Dialectical Behavioral Therapy (DBT)
Some experiences are hard to put into words. Emotions that arrive without warning and feel impossible to manage. Relationships that cycle through closeness and rupture. A sense that you feel things more intensely than others, and that this has cost you — in your work, your relationships, and your sense of who you are.
If this sounds familiar, you are not alone, and you are not broken. What you may be experiencing is a pattern of emotional sensitivity that responds well to a specific, structured form of therapy.
Dialectical Behavior Therapy (DBT) was developed specifically for people who struggle with intense emotions and the behaviors that can follow from them. It is one of the most rigorously studied approaches in psychiatry, with strong evidence for borderline personality disorder, depression, bipolar disorder, self-destructive behavior, and chronic feelings of emptiness or instability.
Dialectical Behavior Therapy (DBT) is a skills-based, evidence-informed approach that helps people manage intense emotions, reduce distress, and build more stable relationships. DBT is especially helpful for individuals who feel overwhelmed by strong emotional reactions, experience mood swings, or struggle with impulsive behaviors.
In DBT, we focus on both acceptance and change, which involves learning how to accept yourself and your experiences as they are, while also developing practical tools to respond differently when emotions feel unmanageable.

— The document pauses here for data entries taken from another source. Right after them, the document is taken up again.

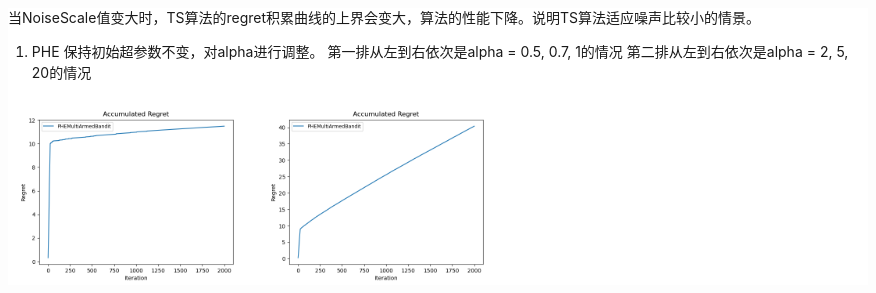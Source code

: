 当NoiseScale值变大时，TS算法的regret积累曲线的上界会变大，算法的性能下降。说明TS算法适应噪声比较小的情景。

1. PHE
保持初始超参数不变，对alpha进行调整。
第一排从左到右依次是alpha = 0.5, 0.7, 1的情况
第二排从左到右依次是alpha = 2, 5, 20的情况
<div style="display: flex;">
    <img src="./img/phe_a=0.5.png" width="250" height="188"/>
    <img src="./img/phe_a=0.7.png" width="250" height="188"/>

Skills commonly emphasized include emotion regulation, distress tolerance, mindfulness, and interpersonal effectiveness.
When incorporated into psychiatric care, DBT can work alongside medication management or support medication reduction by strengthening coping skills, emotional awareness, and resilience. Treatment is collaborative, structured, and paced to meet your individual needs, helping you feel more grounded and in control over time.
DBT may be especially helpful if you have found that traditional talk therapy hasn't been enough, or if you've been told your emotions are "too much." The skills DBT teaches — how to tolerate distress without making things worse, how to regulate your emotional state, how to stay present, and how to communicate effectively in relationships — are practical and learnable. They take time and practice, but they work.